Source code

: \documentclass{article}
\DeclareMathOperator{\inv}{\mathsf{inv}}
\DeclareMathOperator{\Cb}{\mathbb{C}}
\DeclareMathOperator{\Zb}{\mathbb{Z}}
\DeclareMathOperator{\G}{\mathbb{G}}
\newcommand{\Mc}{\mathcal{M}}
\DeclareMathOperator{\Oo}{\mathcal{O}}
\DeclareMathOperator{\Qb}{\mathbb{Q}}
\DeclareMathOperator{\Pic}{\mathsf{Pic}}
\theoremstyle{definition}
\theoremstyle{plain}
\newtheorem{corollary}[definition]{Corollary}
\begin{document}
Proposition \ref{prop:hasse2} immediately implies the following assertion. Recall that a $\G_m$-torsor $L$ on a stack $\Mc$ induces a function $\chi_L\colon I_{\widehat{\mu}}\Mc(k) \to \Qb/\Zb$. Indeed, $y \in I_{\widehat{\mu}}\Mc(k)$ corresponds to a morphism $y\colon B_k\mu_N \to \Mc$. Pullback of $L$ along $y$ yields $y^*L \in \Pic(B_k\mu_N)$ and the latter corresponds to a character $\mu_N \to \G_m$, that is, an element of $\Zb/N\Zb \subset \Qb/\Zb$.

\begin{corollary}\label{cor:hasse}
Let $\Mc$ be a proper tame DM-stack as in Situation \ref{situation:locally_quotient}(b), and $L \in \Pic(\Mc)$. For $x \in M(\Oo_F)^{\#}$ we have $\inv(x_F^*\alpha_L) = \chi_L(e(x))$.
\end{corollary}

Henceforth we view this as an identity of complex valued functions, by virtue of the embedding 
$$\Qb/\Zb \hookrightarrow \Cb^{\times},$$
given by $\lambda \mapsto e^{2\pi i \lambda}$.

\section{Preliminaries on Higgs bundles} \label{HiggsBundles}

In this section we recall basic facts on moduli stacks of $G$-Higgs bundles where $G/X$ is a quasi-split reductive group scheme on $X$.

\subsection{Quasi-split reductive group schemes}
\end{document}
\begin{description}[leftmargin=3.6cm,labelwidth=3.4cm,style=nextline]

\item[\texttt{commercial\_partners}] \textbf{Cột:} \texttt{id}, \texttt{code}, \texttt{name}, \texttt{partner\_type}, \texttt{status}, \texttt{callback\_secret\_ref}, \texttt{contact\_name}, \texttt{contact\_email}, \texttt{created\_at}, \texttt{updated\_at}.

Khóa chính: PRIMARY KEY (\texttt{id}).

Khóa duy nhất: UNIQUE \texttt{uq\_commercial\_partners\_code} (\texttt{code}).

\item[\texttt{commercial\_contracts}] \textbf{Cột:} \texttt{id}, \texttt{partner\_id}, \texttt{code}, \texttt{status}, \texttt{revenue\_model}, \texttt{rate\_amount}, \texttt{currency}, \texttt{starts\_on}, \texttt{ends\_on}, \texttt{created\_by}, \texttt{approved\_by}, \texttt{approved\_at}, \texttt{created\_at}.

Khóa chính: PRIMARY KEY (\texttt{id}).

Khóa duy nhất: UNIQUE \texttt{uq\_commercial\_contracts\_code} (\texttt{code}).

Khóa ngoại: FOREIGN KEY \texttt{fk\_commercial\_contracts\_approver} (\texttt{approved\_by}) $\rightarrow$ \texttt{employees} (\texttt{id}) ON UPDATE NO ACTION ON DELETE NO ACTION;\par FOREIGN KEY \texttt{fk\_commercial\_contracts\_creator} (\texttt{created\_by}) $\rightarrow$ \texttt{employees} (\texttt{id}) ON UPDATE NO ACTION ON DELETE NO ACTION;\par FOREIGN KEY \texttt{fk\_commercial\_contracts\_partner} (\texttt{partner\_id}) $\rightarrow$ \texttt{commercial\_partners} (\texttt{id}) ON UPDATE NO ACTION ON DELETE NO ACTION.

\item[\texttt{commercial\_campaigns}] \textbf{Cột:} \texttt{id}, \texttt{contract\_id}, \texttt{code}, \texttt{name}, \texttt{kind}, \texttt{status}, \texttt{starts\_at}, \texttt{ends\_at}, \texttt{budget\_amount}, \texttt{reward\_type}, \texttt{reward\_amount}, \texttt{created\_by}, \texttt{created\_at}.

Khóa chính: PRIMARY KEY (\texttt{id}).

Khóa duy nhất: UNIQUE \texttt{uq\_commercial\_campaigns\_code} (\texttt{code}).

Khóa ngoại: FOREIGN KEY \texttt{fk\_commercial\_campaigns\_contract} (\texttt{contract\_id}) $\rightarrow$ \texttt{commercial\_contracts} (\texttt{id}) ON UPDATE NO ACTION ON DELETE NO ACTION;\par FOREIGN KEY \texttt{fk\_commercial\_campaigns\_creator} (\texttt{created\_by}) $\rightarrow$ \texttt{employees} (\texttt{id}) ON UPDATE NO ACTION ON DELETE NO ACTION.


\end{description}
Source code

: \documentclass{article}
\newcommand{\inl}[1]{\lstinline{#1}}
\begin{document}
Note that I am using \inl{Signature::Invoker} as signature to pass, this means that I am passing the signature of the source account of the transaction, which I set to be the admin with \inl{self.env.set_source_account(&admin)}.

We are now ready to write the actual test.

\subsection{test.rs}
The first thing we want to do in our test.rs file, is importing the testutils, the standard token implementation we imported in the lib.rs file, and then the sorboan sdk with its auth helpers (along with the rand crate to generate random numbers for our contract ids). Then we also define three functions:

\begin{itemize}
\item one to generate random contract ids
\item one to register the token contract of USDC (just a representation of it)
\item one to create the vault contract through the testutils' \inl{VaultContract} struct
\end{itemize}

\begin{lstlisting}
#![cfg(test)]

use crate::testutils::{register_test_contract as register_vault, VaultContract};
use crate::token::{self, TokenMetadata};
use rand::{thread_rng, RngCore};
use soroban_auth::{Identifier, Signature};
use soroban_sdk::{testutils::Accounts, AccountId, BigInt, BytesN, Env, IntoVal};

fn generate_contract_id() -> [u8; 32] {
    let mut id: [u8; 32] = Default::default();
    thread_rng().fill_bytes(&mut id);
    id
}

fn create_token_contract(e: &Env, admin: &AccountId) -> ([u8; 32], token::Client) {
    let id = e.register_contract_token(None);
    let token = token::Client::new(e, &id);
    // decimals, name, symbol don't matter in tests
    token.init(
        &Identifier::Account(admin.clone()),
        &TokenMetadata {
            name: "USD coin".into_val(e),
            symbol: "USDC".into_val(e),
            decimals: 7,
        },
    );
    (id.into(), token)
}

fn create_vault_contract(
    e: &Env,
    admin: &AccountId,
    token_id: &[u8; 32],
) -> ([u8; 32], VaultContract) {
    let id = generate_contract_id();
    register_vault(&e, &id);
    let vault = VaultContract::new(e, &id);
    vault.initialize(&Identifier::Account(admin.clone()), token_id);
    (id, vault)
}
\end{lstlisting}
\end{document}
────────
◆ **Instructions for the task**:
Across the data, count every line where the string "begin" turns up, then write only that count.

◆ **Answer to the exercise**:
6